• _Data for processing_:
══════════════════════════════
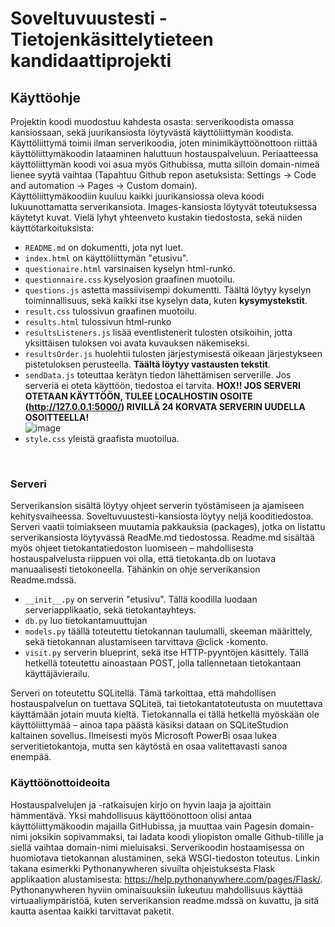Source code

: # Soveltuvuustesti - Tietojenkäsittelytieteen kandidaattiprojekti
## Käyttöohje
Projektin koodi muodostuu kahdesta osasta: serverikoodista omassa kansiossaan, sekä juurikansiosta löytyvästä käyttöliittymän koodista. Käyttöliittymä toimii ilman serverikoodia, joten minimikäyttöönottoon riittää käyttöliittymäkoodin lataaminen haluttuun hostauspalveluun. Periaatteessa käyttöliittymän koodi voi asua myös Githubissa, mutta silloin domain-nimeä lienee syytä vaihtaa (Tapahtuu Github repon asetuksista: Settings -> Code and automation -> Pages -> Custom domain).<br>
Käyttöliittymäkoodiin kuuluu kaikki juurikansiossa oleva koodi lukuunottamatta serverikansiota. Images-kansiosta löytyvät toteutuksessa käytetyt kuvat. Vielä lyhyt yhteenveto kustakin tiedostosta, sekä niiden käyttötarkoituksista: <br>
- `README.md` on dokumentti, jota nyt luet.
- `index.html` on käyttöliittymän "etusivu".
- `questionaire.html` varsinaisen kyselyn html-runko.
- `questionnaire.css` kyselyosion graafinen muotoilu.
- `questions.js` astetta massiivisempi dokumentti. Täältä löytyy kyselyn toiminnallisuus, sekä kaikki itse kyselyn data, kuten <b>kysymystekstit</b>.
- `result.css` tulossivun graafinen muotoilu.
- `results.html` tulossivun html-runko
- `resultsListeners.js` lisää eventlistenerit tulosten otsikoihin, jotta yksittäisen tuloksen voi avata kuvauksen näkemiseksi.
- `resultsOrder.js` huolehtii tulosten järjestymisestä oikeaan järjestykseen pistetuloksen perusteella. <b>Täältä löytyy vastausten tekstit</b>.
- `sendData.js` toteuttaa kerätyn tiedon lähettämisen serverille. Jos serveriä ei oteta käyttöön, tiedostoa ei tarvita. <b>HOX!! JOS SERVERI OTETAAN KÄYTTÖÖN, TULEE LOCALHOSTIN OSOITE (http://127.0.0.1:5000/) RIVILLÄ 24 KORVATA SERVERIN UUDELLA OSOITTEELLA! </b><br>
  ![image](https://github.com/htammia/soveltuvuustesti/assets/94059323/dd33445a-fabc-4067-b7c3-5f1045a5715d)
- `style.css` yleistä graafista muotoilua.
<br>

### Serveri
Serverikansion sisältä löytyy ohjeet serverin työstämiseen ja ajamiseen kehitysvaiheessa. Soveltuvuustesti-kansiosta löytyy neljä kooditiedostoa. Serveri vaatii toimiakseen muutamia pakkauksia (packages), jotka on listattu serverikansiosta löytyvässä ReadMe.md tiedostossa. Readme.md sisältää myös ohjeet tietokantatiedoston luomiseen – mahdollisesta hostauspalvelusta riippuen voi olla, että tietokanta.db on luotava manuaalisesti tietokoneella. Tähänkin on ohje serverikansion Readme.mdssä.
- `__init__.py` on serverin "etusivu". Tällä koodilla luodaan serveriapplikaatio, sekä tietokantayhteys.
- `db.py` luo tietokantamuuttujan
- `models.py` täällä toteutettu tietokannan taulumalli, skeeman määrittely, sekä tietokannan alustamiseen tarvittava @click -komento.
- `visit.py` serverin blueprint, sekä itse HTTP-pyyntöjen käsittely. Tällä hetkellä toteutettu ainoastaan POST, jolla tallennetaan tietokantaan käyttäjävierailu.

Serveri on toteutettu SQLitellä. Tämä tarkoittaa, että mahdollisen hostauspalvelun on tuettava SQLiteä, tai tietokantatoteutusta on muutettava käyttämään jotain muuta kieltä. Tietokannalla ei tällä hetkellä myöskään ole käyttöliittymää – ainoa tapa päästä käsiksi dataan on SQLiteStudion kaltainen sovellus. Ilmeisesti myös Microsoft PowerBi osaa lukea serveritietokantoja, mutta sen käytöstä en osaa valitettavasti sanoa enempää. 

### Käyttöönottoideoita
Hostauspalvelujen ja -ratkaisujen kirjo on hyvin laaja ja ajoittain hämmentävä. Yksi mahdollisuus käyttöönottoon olisi antaa käyttöliittymäkoodin majailla GitHubissa, ja muuttaa vain Pagesin domain-nimi joksikin sopivammaksi, tai ladata koodi yliopiston omalle Github-tilille ja siellä vaihtaa domain-nimi mieluisaksi. Serverikoodin hostaamisessa on huomiotava tietokannan alustaminen, sekä WSGI-tiedoston toteutus. Linkin takana esimerkki Pythonanywheren sivuilta ohjeistuksesta Flask applikaation alustamisesta: https://help.pythonanywhere.com/pages/Flask/. Pythonanywheren hyviin ominaisuuksiin lukeutuu mahdollisuus käyttää virtuaaliympäristöä, kuten serverikansion readme.mdssä on kuvattu, ja sitä kautta asentaa kaikki tarvittavat paketit.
══════════════════════════════
• _Work to complete_:
In the records above, find the line with "serveriapplikaatio, sekä tietokantayhteys."; write out exactly that line and each one after it, stopping after the line with "tallennetaan tietokantaan käyttäjävierailu.".

• _Answer box_:
- `__init__.py` on serverin "etusivu". Tällä koodilla luodaan serveriapplikaatio, sekä tietokantayhteys.
- `db.py` luo tietokantamuuttujan
- `models.py` täällä toteutettu tietokannan taulumalli, skeeman määrittely, sekä tietokannan alustamiseen tarvittava @click -komento.
- `visit.py` serverin blueprint, sekä itse HTTP-pyyntöjen käsittely. Tällä hetkellä toteutettu ainoastaan POST, jolla tallennetaan tietokantaan käyttäjävierailu.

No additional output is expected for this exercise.